Saved data entries:
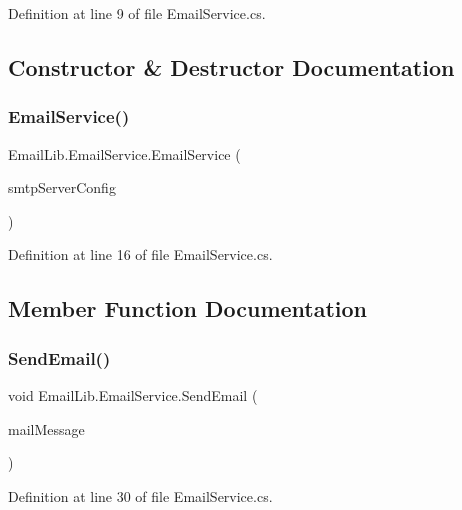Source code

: Definition at line 9 of file Email\+Service.\+cs.



\subsection{Constructor \& Destructor Documentation}
\mbox{\label{classEmailLib_1_1EmailService_a596b152428b762b746230594ed280b96}} 
\subsubsection{\texorpdfstring{EmailService()}{EmailService()}}
{\footnotesize\ttfamily Email\+Lib.\+Email\+Service.\+Email\+Service (\begin{DoxyParamCaption}\item[{\mbox{\hyperlink{classEmailLib_1_1SmtpServerConfig}{Smtp\+Server\+Config}}}]{smtp\+Server\+Config }\end{DoxyParamCaption})}



Definition at line 16 of file Email\+Service.\+cs.



\subsection{Member Function Documentation}
\mbox{\label{classEmailLib_1_1EmailService_a5754177186440d4f6e2053e6c4632c4d}} 
\subsubsection{\texorpdfstring{SendEmail()}{SendEmail()}}
{\footnotesize\ttfamily void Email\+Lib.\+Email\+Service.\+Send\+Email (\begin{DoxyParamCaption}\item[{Mail\+Message}]{mail\+Message }\end{DoxyParamCaption})}



Definition at line 30 of file Email\+Service.\+cs.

## Aim of the task
A complete answer lists each line of the data that holds the word "texorpdfstring".

## Answer box
\subsubsection{\texorpdfstring{EmailService()}{EmailService()}}
\subsubsection{\texorpdfstring{SendEmail()}{SendEmail()}}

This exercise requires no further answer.